In one key moment back in 1998, DIA was listening to “Desert Rose” by Sting, and wondered “Who’s the other guy, chanting with him?” After she found out it was Cheb Mami, she checked out his music, and said, “This is what I’ve gotta do.” As young a teenager, DIA was already singing throughout the city at venues like Revival, The Opera House, and The Horseshoe Tavern. While earning a Bachelor ofFine Arts, then a Master’s degree in Ethnomusicology, both from York University, DIA sang anywhere there was a gig – playing everything from jazz to folk to rock to disco, at weddings, fundraisers, corporate gigs, festivals, and so on. She took music courses at York with Rick Shadrach Lazar, the leader of Samba Squad – singing so well that he asked her to perform and record with the group, becoming one of the lead vocalists on their most recent album, Que Beleza (2013).

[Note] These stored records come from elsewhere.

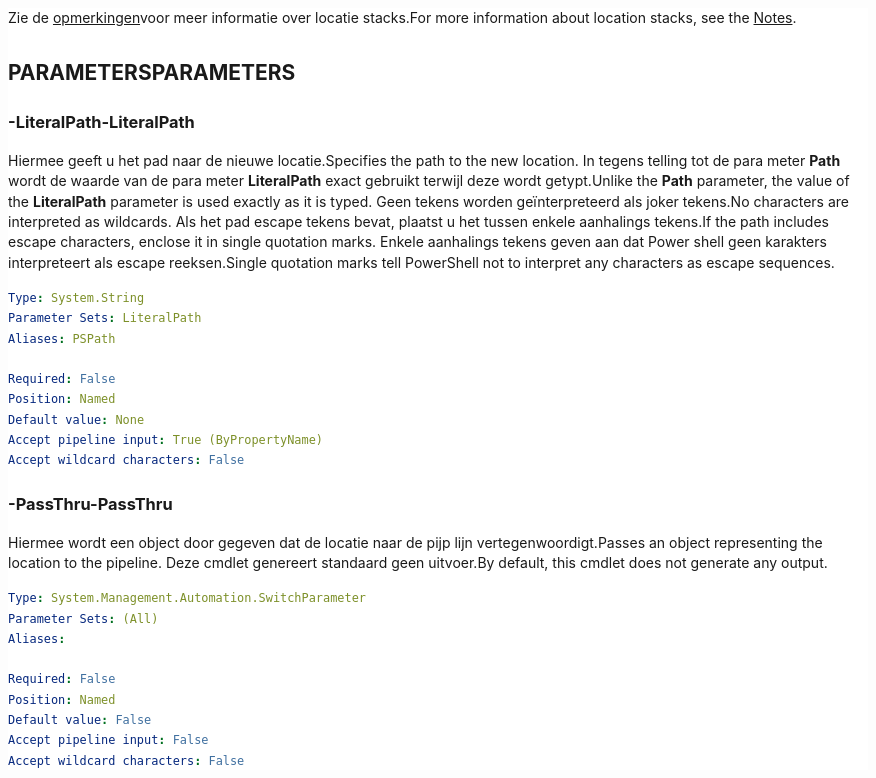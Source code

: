 <span data-ttu-id="000de-131">Zie de [opmerkingen](#notes)voor meer informatie over locatie stacks.</span><span class="sxs-lookup"><span data-stu-id="000de-131">For more information about location stacks, see the [Notes](#notes).</span></span>

## <span data-ttu-id="000de-132">PARAMETERS</span><span class="sxs-lookup"><span data-stu-id="000de-132">PARAMETERS</span></span>

### <span data-ttu-id="000de-133">-LiteralPath</span><span class="sxs-lookup"><span data-stu-id="000de-133">-LiteralPath</span></span>

<span data-ttu-id="000de-134">Hiermee geeft u het pad naar de nieuwe locatie.</span><span class="sxs-lookup"><span data-stu-id="000de-134">Specifies the path to the new location.</span></span> <span data-ttu-id="000de-135">In tegens telling tot de para meter **Path** wordt de waarde van de para meter **LiteralPath** exact gebruikt terwijl deze wordt getypt.</span><span class="sxs-lookup"><span data-stu-id="000de-135">Unlike the **Path** parameter, the value of the **LiteralPath** parameter is used exactly as it is typed.</span></span> <span data-ttu-id="000de-136">Geen tekens worden geïnterpreteerd als joker tekens.</span><span class="sxs-lookup"><span data-stu-id="000de-136">No characters are interpreted as wildcards.</span></span> <span data-ttu-id="000de-137">Als het pad escape tekens bevat, plaatst u het tussen enkele aanhalings tekens.</span><span class="sxs-lookup"><span data-stu-id="000de-137">If the path includes escape characters, enclose it in single quotation marks.</span></span> <span data-ttu-id="000de-138">Enkele aanhalings tekens geven aan dat Power shell geen karakters interpreteert als escape reeksen.</span><span class="sxs-lookup"><span data-stu-id="000de-138">Single quotation marks tell PowerShell not to interpret any characters as escape sequences.</span></span>

```yaml
Type: System.String
Parameter Sets: LiteralPath
Aliases: PSPath

Required: False
Position: Named
Default value: None
Accept pipeline input: True (ByPropertyName)
Accept wildcard characters: False
```

### <span data-ttu-id="000de-139">-PassThru</span><span class="sxs-lookup"><span data-stu-id="000de-139">-PassThru</span></span>

<span data-ttu-id="000de-140">Hiermee wordt een object door gegeven dat de locatie naar de pijp lijn vertegenwoordigt.</span><span class="sxs-lookup"><span data-stu-id="000de-140">Passes an object representing the location to the pipeline.</span></span> <span data-ttu-id="000de-141">Deze cmdlet genereert standaard geen uitvoer.</span><span class="sxs-lookup"><span data-stu-id="000de-141">By default, this cmdlet does not generate any output.</span></span>

```yaml
Type: System.Management.Automation.SwitchParameter
Parameter Sets: (All)
Aliases:

Required: False
Position: Named
Default value: False
Accept pipeline input: False
Accept wildcard characters: False
```
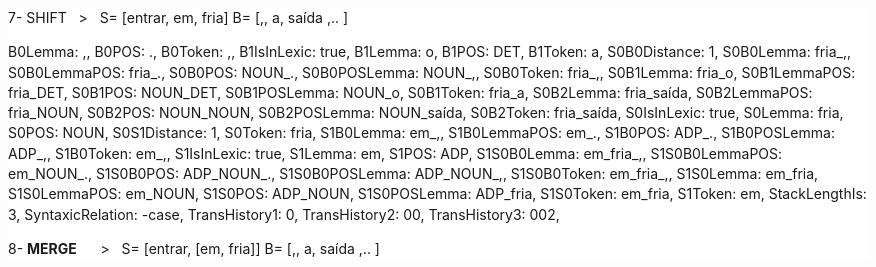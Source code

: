 7- SHIFT&nbsp;&nbsp;&nbsp;>&nbsp;&nbsp;&nbsp;S= [entrar, em, fria]   B= [,, a, saída ,.. ]

B0Lemma: ,, B0POS: ., B0Token: ,, B1IsInLexic: true, B1Lemma: o, B1POS: DET, B1Token: a, S0B0Distance: 1, S0B0Lemma: fria_,, S0B0LemmaPOS: fria_., S0B0POS: NOUN_., S0B0POSLemma: NOUN_,, S0B0Token: fria_,, S0B1Lemma: fria_o, S0B1LemmaPOS: fria_DET, S0B1POS: NOUN_DET, S0B1POSLemma: NOUN_o, S0B1Token: fria_a, S0B2Lemma: fria_saída, S0B2LemmaPOS: fria_NOUN, S0B2POS: NOUN_NOUN, S0B2POSLemma: NOUN_saída, S0B2Token: fria_saída, S0IsInLexic: true, S0Lemma: fria, S0POS: NOUN, S0S1Distance: 1, S0Token: fria, S1B0Lemma: em_,, S1B0LemmaPOS: em_., S1B0POS: ADP_., S1B0POSLemma: ADP_,, S1B0Token: em_,, S1IsInLexic: true, S1Lemma: em, S1POS: ADP, S1S0B0Lemma: em_fria_,, S1S0B0LemmaPOS: em_NOUN_., S1S0B0POS: ADP_NOUN_., S1S0B0POSLemma: ADP_NOUN_,, S1S0B0Token: em_fria_,, S1S0Lemma: em_fria, S1S0LemmaPOS: em_NOUN, S1S0POS: ADP_NOUN, S1S0POSLemma: ADP_fria, S1S0Token: em_fria, S1Token: em, StackLengthIs: 3, SyntaxicRelation: -case, TransHistory1: 0, TransHistory2: 00, TransHistory3: 002, 

8- **MERGE**&nbsp;&nbsp;&nbsp;&nbsp;&nbsp;&nbsp;>&nbsp;&nbsp;&nbsp;S= [entrar, [em, fria]]   B= [,, a, saída ,.. ]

More recently, DIA’s brother, Robert Di Bartolomeo, was being mentored by noted Toronto/Los Angeles commuting producer Arnold Lanni (Finger Eleven, Simple Plan, Our Lady Peace). When Lanni needed a female voice to sing on some demos, Robert said, “Hey, my sister sings.” She sang for him in Toronto, then flew out to L.A. to record the demos. Eventually, he asked “Do you write?” and the trio began a fruitful collaboration. Lanni writes pop/rock, Robert writes rock and classical, and DIA’s a world music lover, so together, they incorporated all of those inspirations into their work. They bent the flavour of DIA’s international influences – Indian, Arabic, Roma, and Latin – into pop and rock shapes. In the pre-production phase, there was a lot of writing, re-writing, and re-writing yet again so that the songs would stand up when stripped down to bare-bones acoustic versions.
Now there’s a six-song self titled EP coming in Spring 2016. Featuring such standouts as the big-beat, South-Asia-meets-Middle-East dance-rock of “Desire,” and the dynamic, yearning ballad “Alia,” the recording highlights DIA’s incredible voice – both physical and artistic. She really is the voice of multiculturalism in Toronto.“I’m really happy to have come this far,” she says. Once you hear it, you’ll be pleased, too.